Dating Game: Dead

Is it something I did in a past life that has left me eternally dammed to being alone and single, will I only ever fulfil my cool aunt potential and will the chilling words of “oh you’re STILL single” never stop following me around! But maybe it might be my total flair for being a little over dramatic that is to blame for why my love life seems to have come to a complete and utter stand still. Wasn’t there meant to be more to single life then downloading the latest dating app, using it for 3 months before you realise that the phrase “so when you wanna meet?” translates from fuck boy language loosely into “so you come back to my place, we have awkward sex, then you can decide to stay over or not, but I’d kinda rather you left straight away and then I’ll never see you again. And this whole thing will just be a little something that happened and never gets mentioned or meant anything to either of us.” If I’m being honest I would like to have a one on one late night talk show style interview with a successful dating app couple; just to find out how they did it?
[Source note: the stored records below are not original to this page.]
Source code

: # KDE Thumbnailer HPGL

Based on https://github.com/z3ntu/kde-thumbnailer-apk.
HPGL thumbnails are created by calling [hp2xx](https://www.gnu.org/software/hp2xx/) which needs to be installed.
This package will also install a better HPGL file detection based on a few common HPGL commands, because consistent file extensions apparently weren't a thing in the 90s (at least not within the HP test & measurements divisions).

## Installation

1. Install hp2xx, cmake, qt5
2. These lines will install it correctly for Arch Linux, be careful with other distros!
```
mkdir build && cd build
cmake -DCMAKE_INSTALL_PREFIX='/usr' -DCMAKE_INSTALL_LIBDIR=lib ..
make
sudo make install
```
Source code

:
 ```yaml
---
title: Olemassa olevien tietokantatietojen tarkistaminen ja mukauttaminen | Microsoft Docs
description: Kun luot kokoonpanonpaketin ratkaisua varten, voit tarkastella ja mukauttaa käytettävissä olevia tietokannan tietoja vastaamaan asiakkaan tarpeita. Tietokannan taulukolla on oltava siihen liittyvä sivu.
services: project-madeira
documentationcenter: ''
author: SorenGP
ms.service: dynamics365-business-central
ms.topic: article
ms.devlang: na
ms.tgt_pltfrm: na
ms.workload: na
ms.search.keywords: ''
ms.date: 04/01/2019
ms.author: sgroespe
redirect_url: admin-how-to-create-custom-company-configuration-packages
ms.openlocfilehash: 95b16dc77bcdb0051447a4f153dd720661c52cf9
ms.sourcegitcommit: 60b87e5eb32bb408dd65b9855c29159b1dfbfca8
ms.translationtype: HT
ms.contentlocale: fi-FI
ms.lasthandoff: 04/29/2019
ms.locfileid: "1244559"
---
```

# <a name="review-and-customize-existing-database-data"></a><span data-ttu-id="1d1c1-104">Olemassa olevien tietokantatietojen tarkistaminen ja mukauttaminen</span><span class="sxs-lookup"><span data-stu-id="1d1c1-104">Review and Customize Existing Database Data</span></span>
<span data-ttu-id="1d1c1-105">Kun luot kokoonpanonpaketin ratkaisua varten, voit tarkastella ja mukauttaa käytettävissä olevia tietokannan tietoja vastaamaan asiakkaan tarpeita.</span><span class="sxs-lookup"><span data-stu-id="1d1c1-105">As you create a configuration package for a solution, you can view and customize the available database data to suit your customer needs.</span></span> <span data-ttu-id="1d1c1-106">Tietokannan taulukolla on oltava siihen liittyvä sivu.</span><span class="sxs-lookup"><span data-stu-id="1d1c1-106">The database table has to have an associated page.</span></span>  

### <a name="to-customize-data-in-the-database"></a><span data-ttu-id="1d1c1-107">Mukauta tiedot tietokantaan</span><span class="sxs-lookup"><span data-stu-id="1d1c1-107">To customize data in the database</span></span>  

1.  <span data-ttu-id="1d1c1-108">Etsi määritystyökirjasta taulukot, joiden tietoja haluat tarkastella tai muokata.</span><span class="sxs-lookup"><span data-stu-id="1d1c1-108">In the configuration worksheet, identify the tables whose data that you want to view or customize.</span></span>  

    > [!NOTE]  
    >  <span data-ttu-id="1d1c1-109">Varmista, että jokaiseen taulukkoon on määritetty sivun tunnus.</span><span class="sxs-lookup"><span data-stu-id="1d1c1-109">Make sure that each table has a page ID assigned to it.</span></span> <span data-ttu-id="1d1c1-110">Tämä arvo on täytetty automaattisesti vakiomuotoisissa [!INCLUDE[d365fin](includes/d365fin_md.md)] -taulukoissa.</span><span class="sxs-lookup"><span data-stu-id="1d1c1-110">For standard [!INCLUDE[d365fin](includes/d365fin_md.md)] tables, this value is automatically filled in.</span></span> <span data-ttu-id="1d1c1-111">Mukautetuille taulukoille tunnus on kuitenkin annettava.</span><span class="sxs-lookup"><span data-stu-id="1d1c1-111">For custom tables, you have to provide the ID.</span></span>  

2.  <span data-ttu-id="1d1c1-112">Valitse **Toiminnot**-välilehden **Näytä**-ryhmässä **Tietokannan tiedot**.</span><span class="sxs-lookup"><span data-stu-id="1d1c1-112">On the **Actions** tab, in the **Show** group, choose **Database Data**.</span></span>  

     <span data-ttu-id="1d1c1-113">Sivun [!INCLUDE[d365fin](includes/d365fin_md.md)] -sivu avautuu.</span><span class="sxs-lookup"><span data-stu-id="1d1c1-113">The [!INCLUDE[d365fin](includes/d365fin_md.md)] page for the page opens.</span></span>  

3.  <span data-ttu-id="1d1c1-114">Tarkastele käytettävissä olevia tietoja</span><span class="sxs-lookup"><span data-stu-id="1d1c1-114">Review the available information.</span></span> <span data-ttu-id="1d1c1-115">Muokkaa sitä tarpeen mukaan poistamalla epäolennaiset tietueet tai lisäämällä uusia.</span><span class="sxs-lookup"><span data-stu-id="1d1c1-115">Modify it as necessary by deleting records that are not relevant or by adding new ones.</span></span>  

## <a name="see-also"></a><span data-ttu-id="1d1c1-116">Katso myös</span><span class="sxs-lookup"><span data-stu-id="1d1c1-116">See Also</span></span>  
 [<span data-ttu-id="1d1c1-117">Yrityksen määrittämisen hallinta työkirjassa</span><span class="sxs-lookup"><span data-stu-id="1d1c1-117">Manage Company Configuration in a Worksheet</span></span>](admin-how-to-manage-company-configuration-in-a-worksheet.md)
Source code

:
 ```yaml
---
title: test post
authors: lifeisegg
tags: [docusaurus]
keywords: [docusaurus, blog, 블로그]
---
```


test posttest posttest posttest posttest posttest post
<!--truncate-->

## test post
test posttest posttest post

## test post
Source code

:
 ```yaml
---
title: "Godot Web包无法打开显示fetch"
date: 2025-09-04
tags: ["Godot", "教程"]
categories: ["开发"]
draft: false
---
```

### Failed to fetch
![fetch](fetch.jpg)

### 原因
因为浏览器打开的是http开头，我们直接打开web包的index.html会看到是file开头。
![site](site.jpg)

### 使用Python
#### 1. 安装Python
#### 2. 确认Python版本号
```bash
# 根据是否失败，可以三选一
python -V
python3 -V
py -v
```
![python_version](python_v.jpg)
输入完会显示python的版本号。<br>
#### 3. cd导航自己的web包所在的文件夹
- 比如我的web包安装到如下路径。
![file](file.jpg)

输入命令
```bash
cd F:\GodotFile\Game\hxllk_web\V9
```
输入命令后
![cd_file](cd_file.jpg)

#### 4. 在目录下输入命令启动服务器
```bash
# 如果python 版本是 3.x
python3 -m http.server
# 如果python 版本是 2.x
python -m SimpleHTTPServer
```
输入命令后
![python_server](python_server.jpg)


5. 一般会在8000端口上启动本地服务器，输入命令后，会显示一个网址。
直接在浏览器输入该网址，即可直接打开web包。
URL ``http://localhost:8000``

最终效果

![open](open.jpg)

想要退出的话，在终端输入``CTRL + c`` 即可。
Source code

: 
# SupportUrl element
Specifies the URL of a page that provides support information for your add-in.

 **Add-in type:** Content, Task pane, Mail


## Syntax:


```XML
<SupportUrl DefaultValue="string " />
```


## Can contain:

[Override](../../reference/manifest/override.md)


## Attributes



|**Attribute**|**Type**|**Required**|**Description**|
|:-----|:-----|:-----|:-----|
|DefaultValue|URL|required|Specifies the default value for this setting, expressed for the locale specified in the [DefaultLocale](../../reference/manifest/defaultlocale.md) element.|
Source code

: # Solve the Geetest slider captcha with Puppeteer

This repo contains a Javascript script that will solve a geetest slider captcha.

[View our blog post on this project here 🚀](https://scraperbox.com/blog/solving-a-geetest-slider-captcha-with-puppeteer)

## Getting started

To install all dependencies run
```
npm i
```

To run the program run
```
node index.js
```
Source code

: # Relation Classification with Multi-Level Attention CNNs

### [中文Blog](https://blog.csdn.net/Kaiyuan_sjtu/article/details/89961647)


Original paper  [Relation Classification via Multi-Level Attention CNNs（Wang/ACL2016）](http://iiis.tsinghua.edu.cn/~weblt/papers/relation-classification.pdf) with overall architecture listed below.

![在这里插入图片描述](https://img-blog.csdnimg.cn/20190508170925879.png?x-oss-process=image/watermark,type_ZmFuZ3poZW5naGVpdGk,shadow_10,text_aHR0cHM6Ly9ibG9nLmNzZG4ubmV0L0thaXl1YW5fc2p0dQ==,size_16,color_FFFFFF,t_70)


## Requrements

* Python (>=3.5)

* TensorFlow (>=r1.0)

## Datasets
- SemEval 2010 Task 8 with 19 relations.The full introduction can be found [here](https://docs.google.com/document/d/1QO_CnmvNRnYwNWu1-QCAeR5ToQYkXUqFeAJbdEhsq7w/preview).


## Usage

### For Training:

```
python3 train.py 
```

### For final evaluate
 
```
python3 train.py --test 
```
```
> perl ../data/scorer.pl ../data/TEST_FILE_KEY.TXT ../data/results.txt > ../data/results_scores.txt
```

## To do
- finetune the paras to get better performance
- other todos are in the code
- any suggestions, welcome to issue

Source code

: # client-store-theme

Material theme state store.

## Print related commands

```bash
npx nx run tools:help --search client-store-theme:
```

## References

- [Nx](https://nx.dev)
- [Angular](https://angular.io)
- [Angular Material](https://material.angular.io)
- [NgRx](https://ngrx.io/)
And if there was any chance of them realising a book about what the hell they did to cheat the system and come out of this with more than just an 2am hook up text.
I guess that the idea of meeting guys and judging them completely on 5 photos taken when they looked their very best, fitting their interests into 140 characters and messaging the one friend connection you have with them on Facebook in order to discover who their ex is, what they love and if they’re a generally an all-round nice person or not all while from the comfort of your sofa while crying into the pillow at a Leonardo Dicaprio movie could work out in your favour; but is that really what we all imagined the dating world would be like when we were younger. Now I’m not running after the perfect imagine of love and in fact I don’t have any problem in a 2am hook up text but it would be nice to know there are more options out there. A true guy to cling onto or even the back-up plan of something a little more grown up then the guys I seem to be swiping on.
The problem I face is brought back to the works of Mr John Cusack, Hugh Grant and a little Miss Austen, they seemed to have raised the expectations bar too high and no one else is coming close to touching it. I don’t see Mr Darcy booty calling Liz in the early hours of the morning ‘because he’s bored and wants to tap some arse’ and I’m pretty sure that Hugh Grant never a played part that included wing manning his mate in the hope of pulling 2 friends and getting a threesome out of it. So if I’ve been brought up on these romantic pieces of art then who the hell has been teaching these guys all it takes is one google of a chat up line, a single snapchat and suddenly in our eyes they’re Prince bloody charming.
I imagine young girls watching romantic comedies and thinking that this how they find love, this is how the jock realising they don’t fancy the cheerleader but in fact they’ve fallen madly and truly in love with the quiet geeky lab partner that no one saw coming is how relationships work out… and then I imagine the reaction they have when it hits them square in the face that this isn’t how dating works, because the jock will get the cheerleader as the cheerleader has the confidence to meet the random guy for a date and the quiet science girl doesn’t.
Because so far in between the offers of meeting someone for a quickie, back handed compliments that I’m pretty for a ‘big girl’ and straight up insults, I have failed to see how a dating app such as Tinder can do anything other than force girls to love themselves more than they did posing in their best photo. Because if bio’s were honest and said what people really meant then mine would do more than express how Facebook have got my age wrong, what university course I’m studying and whether or not I’m a dog or cat person; this is more the gist of how things would be.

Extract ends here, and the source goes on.